Jo,schließ mich an !!!!:vik:


Der  STF  |rolleyes


----------



## Lotte (19. Dezember 2006)

*AW: Anglerpraxis.de - Weihnachtsgewinnspiel !!!*



Seeteufelfreund schrieb:


> Jo,schließ mich an !!!!:vik:
> 
> 
> Der  STF  |rolleyes



moin-moin,

ebenfalls!!!


----------



## Seeteufelfreund (19. Dezember 2006)

*AW: Anglerpraxis.de - Weihnachtsgewinnspiel !!!*



Lotte schrieb:


> moin-moin,
> 
> ebenfalls!!!




Nachahmer......#d#d#d#d#d

Der   STF  :q:q:q:q


----------



## HD4ever (19. Dezember 2006)

*AW: Anglerpraxis.de - Weihnachtsgewinnspiel !!!*



Lachsy schrieb:


> Email ist raus




auch :m


----------



## esox_105 (19. Dezember 2006)

*AW: Anglerpraxis.de - Weihnachtsgewinnspiel !!!*

Mal schauen, ob Fortuna mir hold ist |kopfkrat .


----------



## Justhon (19. Dezember 2006)

*AW: Anglerpraxis.de - Weihnachtsgewinnspiel !!!*

Ja, meine auch!:m
Vlt gewinn ich ja jetzt was! *hoff*


----------



## Karpfenkilla@tobi (19. Dezember 2006)

*AW: Anglerpraxis.de - Weihnachtsgewinnspiel !!!*

Meine Mail ist auch raus.

Gruß Tobi


----------



## Franz_16 (19. Dezember 2006)

*AW: Anglerpraxis.de - Weihnachtsgewinnspiel !!!*

Ihr seid ja richtig gut #6

Bis jetzt sind nur richtige Lösungen eingegangen :q


----------



## Kochtoppangler (19. Dezember 2006)

*AW: Anglerpraxis.de - Weihnachtsgewinnspiel !!!*

Meine ging auch vorhin raus ...


----------



## Raabiat (19. Dezember 2006)

*AW: Anglerpraxis.de - Weihnachtsgewinnspiel !!!*

Hat das nen Grund, weshalb da so oft dick und fett in rot das Wort "*WERBUNG*" steht??|kopfkrat|kopfkrat|kopfkrat

ich habs ma ignoriert und mit grandioser Perfektion die richtigen drei Worte extrahiert....glaub ich....

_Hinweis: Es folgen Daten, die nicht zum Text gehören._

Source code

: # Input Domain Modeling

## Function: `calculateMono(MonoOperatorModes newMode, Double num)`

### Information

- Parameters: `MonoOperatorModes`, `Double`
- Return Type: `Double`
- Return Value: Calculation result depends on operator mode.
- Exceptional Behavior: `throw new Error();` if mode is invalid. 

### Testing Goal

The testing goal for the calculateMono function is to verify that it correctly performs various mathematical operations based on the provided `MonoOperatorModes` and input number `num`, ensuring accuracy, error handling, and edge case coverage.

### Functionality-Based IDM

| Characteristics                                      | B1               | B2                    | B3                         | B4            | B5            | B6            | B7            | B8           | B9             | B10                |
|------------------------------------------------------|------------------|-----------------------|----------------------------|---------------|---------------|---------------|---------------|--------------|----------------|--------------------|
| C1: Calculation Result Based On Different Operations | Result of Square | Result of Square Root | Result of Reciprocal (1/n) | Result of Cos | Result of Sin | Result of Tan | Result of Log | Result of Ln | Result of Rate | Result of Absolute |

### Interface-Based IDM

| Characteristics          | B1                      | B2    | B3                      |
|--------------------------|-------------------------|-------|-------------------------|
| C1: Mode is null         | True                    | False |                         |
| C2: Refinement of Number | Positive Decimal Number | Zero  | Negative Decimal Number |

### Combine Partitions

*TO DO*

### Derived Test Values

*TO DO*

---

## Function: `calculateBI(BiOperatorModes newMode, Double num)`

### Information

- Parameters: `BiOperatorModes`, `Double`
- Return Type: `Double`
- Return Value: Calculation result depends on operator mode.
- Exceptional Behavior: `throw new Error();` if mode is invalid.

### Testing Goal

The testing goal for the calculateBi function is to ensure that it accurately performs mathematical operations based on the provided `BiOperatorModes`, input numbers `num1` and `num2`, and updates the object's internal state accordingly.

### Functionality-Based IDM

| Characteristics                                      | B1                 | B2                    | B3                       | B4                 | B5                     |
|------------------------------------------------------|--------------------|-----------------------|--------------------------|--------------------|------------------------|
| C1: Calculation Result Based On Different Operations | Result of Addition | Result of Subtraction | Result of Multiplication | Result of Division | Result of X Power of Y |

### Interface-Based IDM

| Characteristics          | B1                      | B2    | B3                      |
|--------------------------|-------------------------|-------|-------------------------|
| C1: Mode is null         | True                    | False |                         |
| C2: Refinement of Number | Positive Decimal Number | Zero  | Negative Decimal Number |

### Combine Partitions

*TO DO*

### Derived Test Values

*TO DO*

#h (werd ich jetzt wegen dieser Antwort vom Gewinnspiel ausgeschlossen?)


----------



## Reisender (19. Dezember 2006)

*AW: Anglerpraxis.de - Weihnachtsgewinnspiel !!!*



Franz_16 schrieb:


> Ihr seid ja richtig gut #6
> 
> Bis jetzt sind nur richtige Lösungen eingegangen :q


 

Danke für die Blumen Franz...|wavey: |wavey: :q


----------



## Baddy89 (19. Dezember 2006)

*AW: Anglerpraxis.de - Weihnachtsgewinnspiel !!!*

eMail ist raus 
Vielleicht gewinn ich ja auch mal..wäre ein schöner Jahresausklang.
Und für die Leute, die nicht so lange suchen wollen.

Die richtigen 3 Wörter sind natürlich *WERBUNG, WERBUNG, WERBUNG ! *


----------



## laci (19. Dezember 2006)

*AW: Anglerpraxis.de - Weihnachtsgewinnspiel !!!*

mail unterwegs !!!.....und jetzt warten.
Na ja noch was. Schöne Weihnachten und eine gute rutsch wünsche ich für unsere Board und für alle Boardies!!!!!!!!!!


----------



## Lachsy (19. Dezember 2006)

*AW: Anglerpraxis.de - Weihnachtsgewinnspiel !!!*



Baddy89 schrieb:


> eMail ist raus
> Vielleicht gewinn ich ja auch mal..wäre ein schöner Jahresausklang.
> Und für die Leute, die nicht so lange suchen wollen.
> 
> Die richtigen 3 Wörter sind natürlich *WERBUNG, WERBUNG, WERBUNG ! *



Schitt habe ich jetzt andere 3 wörter geschickt? :vik: :vik:


----------



## Torsk1 (19. Dezember 2006)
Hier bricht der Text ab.